Challenging Your Superior

1 Oct

Challenging your Superior

In any facet of life, challenging someone in a position of authority is intimidating. Supposed insubordination can get you in a lot of trouble, especially in the workplace. However, challenging your superior, in certain instances, is not only acceptable, but also tremendously beneficial. The key is knowing how and when to do it.


No matter what, you must approach your interaction respectfully. Blatantly interrupting your boss is never a good decision. Although it isn’t easy, finding a way to craftily interject is important. First: make sure the conversation breaks for a moment. Direct interruption is never excusable. Second: speak only when you have the attention of your superior. That way, you’ll probably have the attention of everyone, and you won’t have to challenge your superior twice. Third: balance your respectful tone with a hint of confidence. Meekness implicitly gives your boss, professor, or manager license to write off your idea.

Word Choice

Those in a position of power should be open to new ideas. Regardless, insulting your boss’s proposals could shut him or her off to your ideas and put you on bad terms. Acknowledging the positives of an idea before proposing your conflicting suggestion, could pave the way to acceptance of your suggestions.


My middle school basketball coach used to say, “If you’re going to take a shot while I’m speaking, you better make it.” Just the same, if you’re challenging your superior’s idea or plan, you better have something great to say. Make sure to think about your suggestion and supporting evidence before putting anything out there.

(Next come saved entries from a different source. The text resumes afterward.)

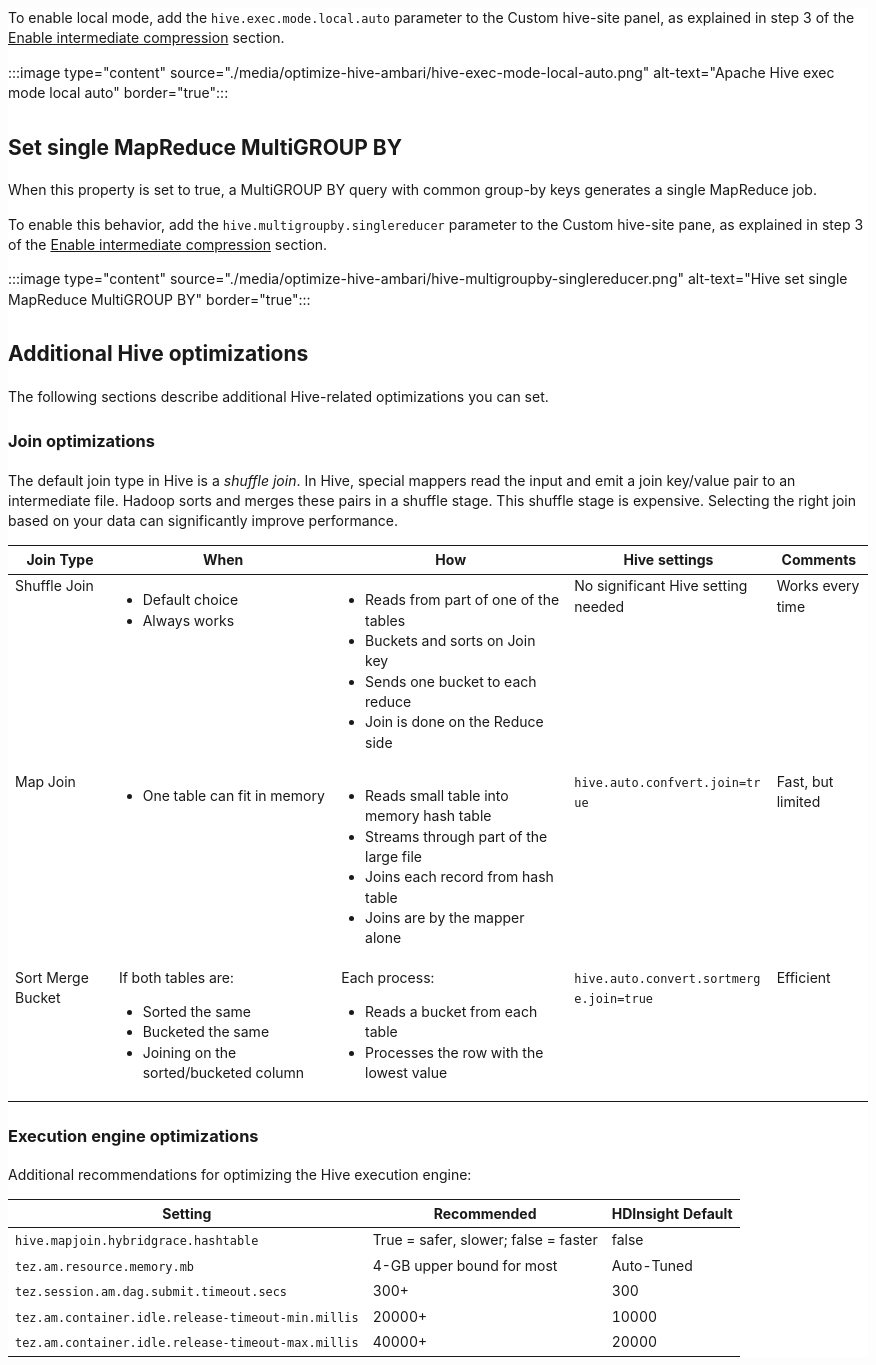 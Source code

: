 To enable local mode, add the `hive.exec.mode.local.auto` parameter to the Custom hive-site panel, as explained in step 3 of the [Enable intermediate compression](#enable-intermediate-compression) section.

:::image type="content" source="./media/optimize-hive-ambari/hive-exec-mode-local-auto.png" alt-text="Apache Hive exec mode local auto" border="true":::

## Set single MapReduce MultiGROUP BY

When this property is set to true, a MultiGROUP BY query with common group-by keys  generates a single MapReduce job.  

To enable this behavior, add the `hive.multigroupby.singlereducer` parameter to the Custom hive-site pane, as explained in step 3 of the [Enable intermediate compression](#enable-intermediate-compression) section.

:::image type="content" source="./media/optimize-hive-ambari/hive-multigroupby-singlereducer.png" alt-text="Hive set single MapReduce MultiGROUP BY" border="true":::

## Additional Hive optimizations

The following sections describe additional Hive-related optimizations you can set.

### Join optimizations

The default join type in Hive is a *shuffle join*. In Hive,  special mappers read the input and emit a join key/value pair to an intermediate file. Hadoop sorts and merges these pairs in a shuffle stage. This shuffle stage is expensive. Selecting the right join based on your data can significantly improve performance.

| Join Type | When | How | Hive settings | Comments |
| --- | --- | --- | --- | --- |
| Shuffle Join | <ul><li>Default choice</li><li>Always works</li></ul> | <ul><li>Reads from part of one of the tables</li><li>Buckets and sorts on Join key</li><li>Sends one bucket to each reduce</li><li>Join is done on the Reduce side</li></ul> | No significant Hive setting needed | Works every time |
| Map Join | <ul><li>One table can fit in memory</li></ul> | <ul><li>Reads small table into memory hash table</li><li>Streams through part of the large file</li><li>Joins each record from hash table</li><li>Joins are by the mapper alone</li></ul> | `hive.auto.confvert.join=true` | Fast, but limited |
| Sort Merge Bucket | If both tables are: <ul><li>Sorted the same</li><li>Bucketed the same</li><li>Joining on the sorted/bucketed column</li></ul> | Each process: <ul><li>Reads a bucket from each table</li><li>Processes the row with the lowest value</li></ul> | `hive.auto.convert.sortmerge.join=true` | Efficient |

### Execution engine optimizations

Additional recommendations for optimizing the Hive execution engine:

| Setting | Recommended | HDInsight Default |
| --- | --- | --- |
| `hive.mapjoin.hybridgrace.hashtable` | True = safer, slower; false = faster | false |
| `tez.am.resource.memory.mb` | 4-GB upper bound for most | Auto-Tuned |
| `tez.session.am.dag.submit.timeout.secs` | 300+ | 300 |
| `tez.am.container.idle.release-timeout-min.millis` | 20000+ | 10000 |
| `tez.am.container.idle.release-timeout-max.millis` | 40000+ | 20000 |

Challenging your superior in a careful, insightful and confident way will garner you respect and admiration. Great ideas are great if you’re an entry level employee or a CEO. The challenging part is knowing how to present them.

by Michael Cohen


One Response to “Challenging Your Superior”

  1. Jonathan Emden October 3, 2011 at 1:56 am #

    I appreciate how succinct your argument is. Leading with ‘respect’ was smart, since that’s a contentious issue when challenging a superior. The only area where I was confused was the anecdote about your middle school coach. While I think incorporating a story is a wonderful approach, I couldn’t quite grasp what the coach was conveying and how that applied to challenging another. That said, your use of editing is great; you said exactly how much you wanted to without being too wordy.